Frequently Asked Questions
What was Cango Inc's net loss in 2025?
Cango Inc reported a $452.8 million net loss for full year 2025, its first year operating as a bitcoin miner. The loss was driven by $1.1 billion in total operating costs, including an $81.4 million impairment on mining machines and a $171.4 million fair-value loss on bitcoin collateral held as security.
How much bitcoin did Cango mine in 2025?
Cango mined 6,594.6 BTC in 2025, averaging 18.07 BTC per day. In Q4 alone, the company produced 1,718.3 BTC at 18.68 BTC per day. Cumulative production since the company's late-2024 launch reached 7,528.4 BTC by December 31, 2025, according to Cango's unaudited financial results.

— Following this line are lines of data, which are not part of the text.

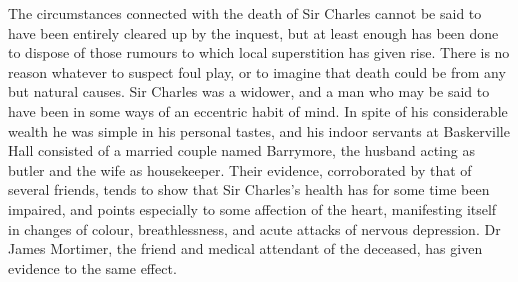 \documentclass[paper=a5,BCOR=7mm,twoside,DIV=calc,12pt,usegeometry,openany,chapterprefix,endperiod,headings=big]{scrbook} %
\begin{document}
\textsf{The circumstances connected with the death of Sir Charles cannot be said to have been entirely cleared up by the inquest, but at least enough has been done to dispose of those rumours to which local superstition has given rise. There is no reason whatever to suspect foul play, or to imagine that death could be from any but natural causes. Sir Charles was a widower, and a man who may be said to have been in some ways of an eccentric habit of mind. In spite of his considerable wealth he was simple in his personal tastes, and his indoor servants at Baskerville Hall consisted of a married couple named Barrymore, the husband acting as butler and the wife as housekeeper. Their evidence, corroborated by that of several friends, tends to show that Sir Charles's health has for some time been impaired, and points especially to some affection of the heart, manifesting itself in changes of colour, breathlessness, and acute attacks of nervous depression. Dr James Mortimer, the friend and medical attendant of the deceased, has given evidence to the same effect.}
\end{document}
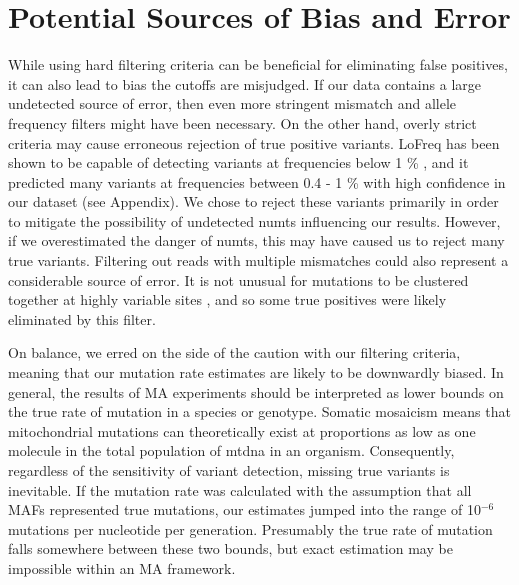 \documentclass[12pt,twoside]{reedthesis}
\begin{document}

\section{Potential Sources of Bias and Error}
While using hard filtering criteria can be beneficial for eliminating false positives, it can also lead to bias the cutoffs are misjudged.
If our data contains a large undetected source of error, then even more stringent mismatch and allele frequency filters might have been necessary.
On the other hand, overly strict criteria may cause erroneous rejection of true positive variants. 
LoFreq has been shown to be capable of detecting variants at frequencies below 1 \% \citep{wilm_lofreq:_2012, huang_evaluation_2015}, and it predicted many variants at frequencies between 0.4 - 1 \% with high confidence in our dataset (see Appendix). 
We chose to reject these variants primarily in order to mitigate the possibility of undetected \gls{numts} influencing our results.
However, if we overestimated the danger of \gls{numts}, this may have caused us to reject many true variants.
Filtering out reads with multiple mismatches could also represent a considerable source of error. 
It is not unusual for mutations to be clustered together at highly variable sites \citep{schrider_pervasive_2011}, and so some true positives were likely eliminated by this filter.

On balance, we erred on the side of the caution with our filtering criteria, meaning that our mutation rate estimates are likely to be downwardly biased.
In general, the results of \gls{MA} experiments should be interpreted as lower bounds on the true rate of mutation in a species or genotype.
Somatic mosaicism means that mitochondrial mutations can theoretically exist at proportions as low as one molecule in the total population of \gls{mtdna} in an organism.
Consequently, regardless of the sensitivity of variant detection, missing true variants is inevitable. 
If the mutation rate was calculated with the assumption that all MAFs represented true mutations, our estimates jumped into the range of 10$^{-6}$ mutations per nucleotide per generation.
Presumably the true rate of mutation falls somewhere between these two bounds, but exact estimation may be impossible within an \gls{MA} framework. 
\end{document}
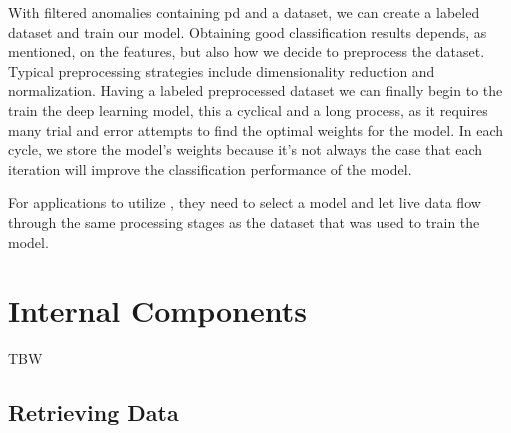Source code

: With filtered anomalies containing \ac{pd} and a dataset, we can create a labeled dataset and train our model. Obtaining good classification results depends, as mentioned, on the features, but also how we decide to preprocess the dataset. Typical preprocessing strategies include dimensionality reduction and normalization. Having a labeled preprocessed dataset we can finally begin to the train the deep learning model, this a cyclical and a long process, as it requires many trial and error attempts to find the optimal weights for the model. In each cycle, we store the model's weights because it's not always the case that each iteration will improve the classification performance of the model.

For applications to utilize \project, they need to select a model and let live data flow through the same processing stages as the dataset that was used to train the model.

\section{Internal Components}
TBW

\subsection{Retrieving Data}


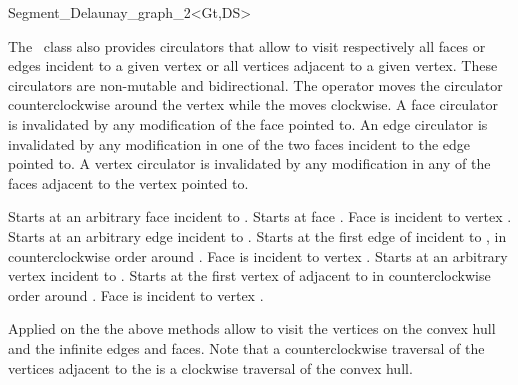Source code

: \begin{ccRefClass}{Segment_Delaunay_graph_2<Gt,DS>}

The \ccRefName\ class also provides circulators that allow to visit
respectively all faces or edges incident to a given vertex or all
vertices adjacent to a given vertex. These circulators are non-mutable
and bidirectional. The operator  moves the circulator
counterclockwise around the vertex while the  moves
clockwise. A face circulator is invalidated by any modification of the
face pointed to. An edge circulator is invalidated by any modification
in one of the two faces incident to the edge pointed to. A vertex
circulator is invalidated by any modification in any of the faces
adjacent to the vertex pointed to.

{Starts at an arbitrary face incident
to .}
\ccGlue
{}
{Starts at face .
\ccPrecond Face  is incident to vertex .}
\ccGlue
{}
{Starts at an arbitrary edge incident
to .}
\ccGlue
{}
{Starts at the first edge of  incident to 
, in counterclockwise order around .
\ccPrecond Face  is incident to vertex .}
\ccGlue
{}
{Starts at an arbitrary  vertex incident
to .}
\ccGlue
{}
{Starts at the first vertex of  adjacent  to 
in  counterclockwise order around .
\ccPrecond Face  is incident to vertex .}




Applied on the 
the above methods  allow to visit the vertices on the convex hull and
the infinite edges and faces. Note that a counterclockwise
traversal of the vertices adjacent to the  is
a clockwise traversal of the convex hull.

\ccGlue
{}
\ccGlue
{}
\ccGlue
{}
\ccGlue
{}
\ccGlue
{}





\end{ccRefClass}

Why did Cango sell $305 million in bitcoin in 2026?
Cango sold approximately $305 million worth of bitcoin in early 2026, reducing digital asset reserves by 60%, to repay outstanding debt and fund a strategic pivot into AI infrastructure. The company is developing AI inference solutions through its EcoHash subsidiary, with site retrofits already underway as of the announcement.
Is Cango leaving bitcoin mining for AI infrastructure?
Cango is actively pivoting toward AI infrastructure through its EcoHash subsidiary. CEO Paul Yu confirmed the company aims to become an AI infrastructure provider leveraging its computing and energy network expertise. The $305 million bitcoin sale and ongoing site retrofits signal a major strategic shift away from mining as the primary business.